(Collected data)
[Start of section]

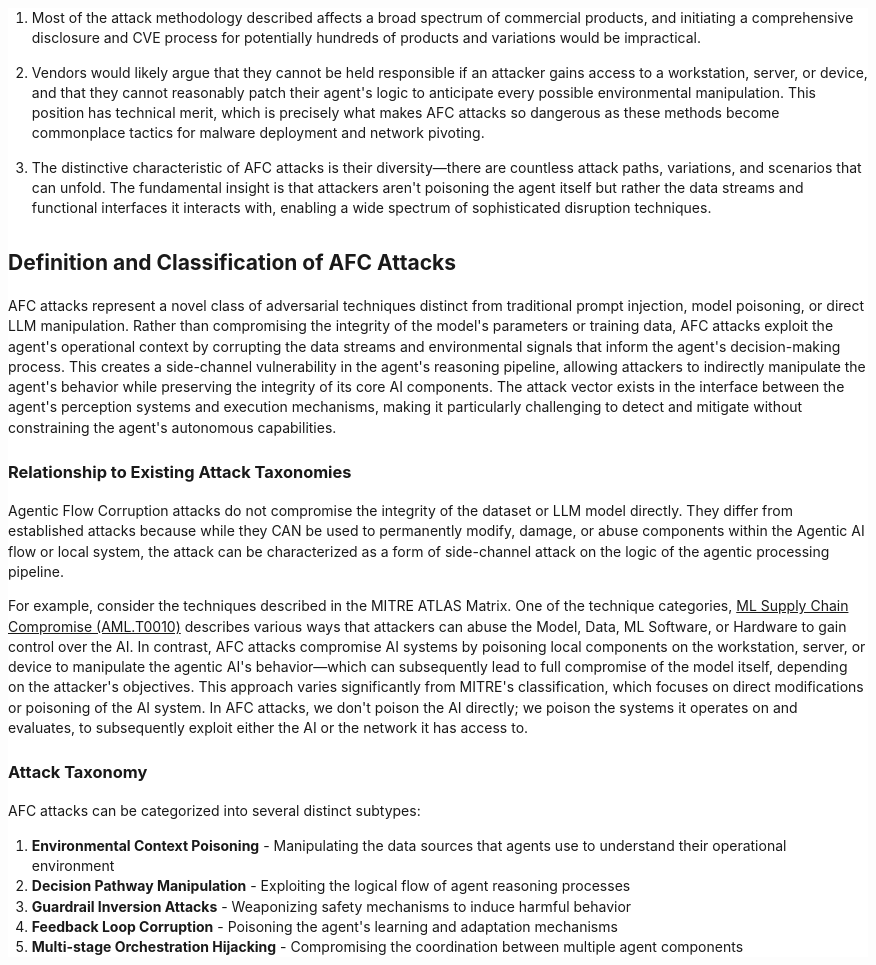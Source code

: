 1. Most of the attack methodology described affects a broad spectrum of commercial products, and initiating a comprehensive disclosure and CVE process for potentially hundreds of products and variations would be impractical.

2. Vendors would likely argue that they cannot be held responsible if an attacker gains access to a workstation, server, or device, and that they cannot reasonably patch their agent's logic to anticipate every possible environmental manipulation. This position has technical merit, which is precisely what makes AFC attacks so dangerous as these methods become commonplace tactics for malware deployment and network pivoting.

3. The distinctive characteristic of AFC attacks is their diversity—there are countless attack paths, variations, and scenarios that can unfold. The fundamental insight is that attackers aren't poisoning the agent itself but rather the data streams and functional interfaces it interacts with, enabling a wide spectrum of sophisticated disruption techniques.

## Definition and Classification of AFC Attacks

AFC attacks represent a novel class of adversarial techniques distinct from traditional prompt injection, model poisoning, or direct LLM manipulation. Rather than compromising the integrity of the model's parameters or training data, AFC attacks exploit the agent's operational context by corrupting the data streams and environmental signals that inform the agent's decision-making process. This creates a side-channel vulnerability in the agent's reasoning pipeline, allowing attackers to indirectly manipulate the agent's behavior while preserving the integrity of its core AI components. The attack vector exists in the interface between the agent's perception systems and execution mechanisms, making it particularly challenging to detect and mitigate without constraining the agent's autonomous capabilities.

### Relationship to Existing Attack Taxonomies

Agentic Flow Corruption attacks do not compromise the integrity of the dataset or LLM model directly. They differ from established attacks because while they CAN be used to permanently modify, damage, or abuse components within the Agentic AI flow or local system, the attack can be characterized as a form of side-channel attack on the logic of the agentic processing pipeline.

For example, consider the techniques described in the MITRE ATLAS Matrix. One of the technique categories, [ML Supply Chain Compromise (AML.T0010)](https://atlas.mitre.org/techniques/AML.T0010) describes various ways that attackers can abuse the Model, Data, ML Software, or Hardware to gain control over the AI. In contrast, AFC attacks compromise AI systems by poisoning local components on the workstation, server, or device to manipulate the agentic AI's behavior—which can subsequently lead to full compromise of the model itself, depending on the attacker's objectives. This approach varies significantly from MITRE's classification, which focuses on direct modifications or poisoning of the AI system. In AFC attacks, we don't poison the AI directly; we poison the systems it operates on and evaluates, to subsequently exploit either the AI or the network it has access to.

### Attack Taxonomy

AFC attacks can be categorized into several distinct subtypes:

1. **Environmental Context Poisoning** - Manipulating the data sources that agents use to understand their operational environment
2. **Decision Pathway Manipulation** - Exploiting the logical flow of agent reasoning processes
3. **Guardrail Inversion Attacks** - Weaponizing safety mechanisms to induce harmful behavior
4. **Feedback Loop Corruption** - Poisoning the agent's learning and adaptation mechanisms
5. **Multi-stage Orchestration Hijacking** - Compromising the coordination between multiple agent components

[End of section]

**EXERCISE:** Set down exactly the lines from the start of the records through the line containing "would be impractical.", both included, and omit the pictures.

**EXPECTED ANSWER:**
Source code

: 1. Most of the attack methodology described affects a broad spectrum of commercial products, and initiating a comprehensive disclosure and CVE process for potentially hundreds of products and variations would be impractical.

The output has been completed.